Eiland's Online English Materials

Poncho Sanchez
© tt eiland, 2009

Jazz

Jazz is considered the quintessential truly American music form. It is one of the three main roots of American popular music.

ROOTS
Jazz's roots are American blues, African rhythms, Caribbean rhythms and melodies, and European scales. Although music that originates in the oral tradition can be hard to trace back to its inception, jazz is considered to have been started in the late 19th/early 20th century by African Americans playing in New Orleans, where European, African, Caribbean and American traditions mixed and intermingled. New Orleans was the established center of jazz by 1910. Jellyroll Morton was writing Ragtime jazz as early as 1902, and some date jazz arrangements as early as 1895. Unlike blues and folk, which tend to reflect a less educated origin, jazz was developed by highly skilled players who could take a traditional music source, such as marches, waltzes, polkas and spirituals, and alter the rhythm and change the length of time signatures to create a SWING feel that exemplifies jazz. Jazz is often claimed by various groups, but the music was played and influenced by whites and blacks and Latinos from its inception, each giving it a distinct feel, which was subsequently borrowed and incorporated by others.
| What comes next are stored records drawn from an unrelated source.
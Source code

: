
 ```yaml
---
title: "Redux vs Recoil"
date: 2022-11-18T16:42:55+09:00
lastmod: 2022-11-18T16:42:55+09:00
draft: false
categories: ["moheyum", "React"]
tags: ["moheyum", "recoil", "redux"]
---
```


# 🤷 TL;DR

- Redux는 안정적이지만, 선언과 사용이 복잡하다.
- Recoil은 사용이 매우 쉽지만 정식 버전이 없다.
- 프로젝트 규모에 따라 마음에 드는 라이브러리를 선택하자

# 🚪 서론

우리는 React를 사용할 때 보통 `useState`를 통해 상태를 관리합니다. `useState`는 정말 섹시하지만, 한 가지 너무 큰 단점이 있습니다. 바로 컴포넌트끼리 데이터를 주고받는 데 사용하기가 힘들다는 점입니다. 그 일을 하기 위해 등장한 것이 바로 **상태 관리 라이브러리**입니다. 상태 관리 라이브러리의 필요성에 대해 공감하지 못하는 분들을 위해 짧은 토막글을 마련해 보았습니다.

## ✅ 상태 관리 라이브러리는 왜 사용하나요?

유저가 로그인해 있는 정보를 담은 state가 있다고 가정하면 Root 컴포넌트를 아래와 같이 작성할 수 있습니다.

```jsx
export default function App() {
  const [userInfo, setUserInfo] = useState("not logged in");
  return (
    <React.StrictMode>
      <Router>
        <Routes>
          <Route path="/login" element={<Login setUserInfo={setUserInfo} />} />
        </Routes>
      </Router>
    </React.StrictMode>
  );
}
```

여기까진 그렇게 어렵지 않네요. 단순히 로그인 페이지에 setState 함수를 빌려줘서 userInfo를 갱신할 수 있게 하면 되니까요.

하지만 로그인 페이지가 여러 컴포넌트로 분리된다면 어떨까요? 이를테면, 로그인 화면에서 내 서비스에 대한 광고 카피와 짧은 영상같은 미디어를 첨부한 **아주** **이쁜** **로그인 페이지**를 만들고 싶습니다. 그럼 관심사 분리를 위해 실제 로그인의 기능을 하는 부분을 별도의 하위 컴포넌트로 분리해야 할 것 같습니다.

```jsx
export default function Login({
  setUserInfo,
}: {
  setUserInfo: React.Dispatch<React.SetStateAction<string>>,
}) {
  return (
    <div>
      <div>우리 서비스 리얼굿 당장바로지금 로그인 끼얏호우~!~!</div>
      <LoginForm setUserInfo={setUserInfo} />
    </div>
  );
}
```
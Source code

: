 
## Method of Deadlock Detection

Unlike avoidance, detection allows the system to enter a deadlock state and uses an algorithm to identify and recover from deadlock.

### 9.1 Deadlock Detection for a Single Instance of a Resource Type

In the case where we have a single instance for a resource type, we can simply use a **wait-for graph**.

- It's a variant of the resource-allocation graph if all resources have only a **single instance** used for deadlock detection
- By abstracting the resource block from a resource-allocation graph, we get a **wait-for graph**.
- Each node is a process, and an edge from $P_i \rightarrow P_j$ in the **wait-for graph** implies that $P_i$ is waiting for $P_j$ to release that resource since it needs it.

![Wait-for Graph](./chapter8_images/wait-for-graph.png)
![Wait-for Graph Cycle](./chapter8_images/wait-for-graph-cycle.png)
Men dominated early jazz, writing almost all of it and performing most. Women singers were common, but women composers and musicians were rare.

LYRICAL THEMES
Much of jazz is purely instrumental; the idea is to play the tune and then play with the tune, improvising the melody. Jazz is a LIVE music, open to interpretation and change. Lyrically, the themes tend to reflect jazz's roots in the Jazz Age: partying, sorrow, and sex. Like the instrumentalists, vocalists tend to improvize, creating lyrics or even scatting, using the voice like a wind instrument, a style exemplified by Ella Fitzgerald.

WHAT TO LISTEN FOR
Syncopated rhythm and a sense of swing create a fluid, performance-based music. Instrumentally, guitar and piano may be included in a lineup that traditionally incorporated brass (tuba) trombone, trumpet, alto horn, bass, and snare drum. As jazz styles evolved, electronic instruments were also highlighted. A jazz band may be as few as three (bass; piano, horn or guitar; and drum) or as many as 40 in a large big-band jazz orchestra.

4 BIG NAMES
Louis Armstrong, Antonio Carlos Jobim, George Gershwin, Jellyroll Morton

Works Cited

Tucker, Mark. Jazz. New Grove Dictionary of Music and Musicians, 2nd ed.
      S. Sadie and J. Tyrrell. London: Macmillan, 2001.